Prevención y tratamiento de la neumonía adquirida en la comunidad en pacientes adultos: Un enfoque para la atención primaria
Prevention and treatment of communiy acquired pneumonia in adult patients in primary care

Rev. chil. infectol; 19 (4), 2002
Publication year: 2002

Community-acquired pneumonia is a frequent cause of morbidity, hospitalization and death especially among patients with risk factors. Several agents can provoke this condition and their relevance change according to specific epidemiological exposures, time of the year and comorbidity, being Streptococcus pneumoniae the most frequent etiological agent followed by Mycoplasma pneumoniae, Chlamydia pneumoniae, respiratory viruses and Haemophilus influenzae. Management requires proper identification of the most vulnerable patients and prompt admittance and X-ray confirmation to analyze extension, complications or differential diagnosis. Etiological studies are limited by the low sensitivity and specificity of the sputum Gram stain, the invasive nature of some techniques or the high cost of a comprehensive study.

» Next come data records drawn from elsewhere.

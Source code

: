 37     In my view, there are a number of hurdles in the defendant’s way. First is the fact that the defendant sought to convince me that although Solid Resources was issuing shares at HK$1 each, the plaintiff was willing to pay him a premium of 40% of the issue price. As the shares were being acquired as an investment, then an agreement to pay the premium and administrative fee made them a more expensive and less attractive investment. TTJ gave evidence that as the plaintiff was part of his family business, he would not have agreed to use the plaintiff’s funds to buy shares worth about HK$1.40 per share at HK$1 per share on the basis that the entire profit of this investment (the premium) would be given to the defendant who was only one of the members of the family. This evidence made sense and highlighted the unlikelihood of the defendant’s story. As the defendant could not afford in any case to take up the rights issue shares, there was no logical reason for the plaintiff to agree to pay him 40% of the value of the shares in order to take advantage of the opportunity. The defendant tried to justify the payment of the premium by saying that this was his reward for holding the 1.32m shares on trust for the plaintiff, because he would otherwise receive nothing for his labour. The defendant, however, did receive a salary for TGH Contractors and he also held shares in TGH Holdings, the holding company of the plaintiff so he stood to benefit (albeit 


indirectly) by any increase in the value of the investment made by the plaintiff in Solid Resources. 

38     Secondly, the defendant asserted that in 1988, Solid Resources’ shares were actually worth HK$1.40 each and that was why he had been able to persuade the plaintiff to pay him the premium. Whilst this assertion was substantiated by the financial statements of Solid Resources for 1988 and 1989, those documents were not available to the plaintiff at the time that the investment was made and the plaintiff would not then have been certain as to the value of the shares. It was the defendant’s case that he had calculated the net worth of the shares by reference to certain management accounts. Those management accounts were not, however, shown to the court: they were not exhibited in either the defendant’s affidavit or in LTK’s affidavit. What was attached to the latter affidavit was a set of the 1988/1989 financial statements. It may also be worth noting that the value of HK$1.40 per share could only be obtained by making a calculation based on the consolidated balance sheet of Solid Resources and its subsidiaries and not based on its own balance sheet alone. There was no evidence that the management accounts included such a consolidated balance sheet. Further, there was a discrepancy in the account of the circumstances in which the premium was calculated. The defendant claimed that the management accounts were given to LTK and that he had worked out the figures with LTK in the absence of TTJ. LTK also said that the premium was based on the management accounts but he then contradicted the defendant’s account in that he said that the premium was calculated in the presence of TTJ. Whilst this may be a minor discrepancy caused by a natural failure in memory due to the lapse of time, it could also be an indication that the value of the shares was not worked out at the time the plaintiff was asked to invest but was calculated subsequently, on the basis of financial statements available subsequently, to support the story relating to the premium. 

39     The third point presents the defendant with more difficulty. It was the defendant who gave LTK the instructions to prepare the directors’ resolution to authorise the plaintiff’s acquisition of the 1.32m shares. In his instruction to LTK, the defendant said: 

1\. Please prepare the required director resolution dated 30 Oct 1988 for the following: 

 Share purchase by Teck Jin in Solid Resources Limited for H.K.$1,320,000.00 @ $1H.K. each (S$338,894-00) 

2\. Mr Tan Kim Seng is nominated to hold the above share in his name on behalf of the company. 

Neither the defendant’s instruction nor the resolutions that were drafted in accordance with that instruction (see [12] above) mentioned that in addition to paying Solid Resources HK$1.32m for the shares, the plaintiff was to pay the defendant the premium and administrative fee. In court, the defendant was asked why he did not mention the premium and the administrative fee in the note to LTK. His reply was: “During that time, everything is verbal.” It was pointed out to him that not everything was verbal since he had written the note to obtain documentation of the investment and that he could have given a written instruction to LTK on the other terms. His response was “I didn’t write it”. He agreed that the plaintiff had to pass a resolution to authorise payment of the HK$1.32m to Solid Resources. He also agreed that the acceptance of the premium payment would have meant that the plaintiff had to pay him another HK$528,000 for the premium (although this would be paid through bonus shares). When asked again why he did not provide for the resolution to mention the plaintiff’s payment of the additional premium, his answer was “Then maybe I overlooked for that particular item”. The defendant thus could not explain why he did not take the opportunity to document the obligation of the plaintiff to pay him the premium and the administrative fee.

Nonetheless, etiological studies are relevant on severe cases, immunosuppressed patients or those without response to an empirical treatment. New diagnostic tests include serological studies for atypical pathogens, direct detection of viral agents or pneumococcal antigens on sputum samples and Legionella pneumophila serotype 1 antigen detection in urine. Penicillin resistant pneumococcal (PRP) isolates associated to pneumonia or bacteremia as well as isolates with resistance to third generation cefalasporins or macrolides are still infrequently observed among adult patients in Chile. Notwithstanding, worldwide experience indicates that patients affected by PRP isolates and treated with penicillin do not evolve with a higher risk for treatment failure, except for those cases where the MIC for penicillin is equal or higher than 4 µg/mL.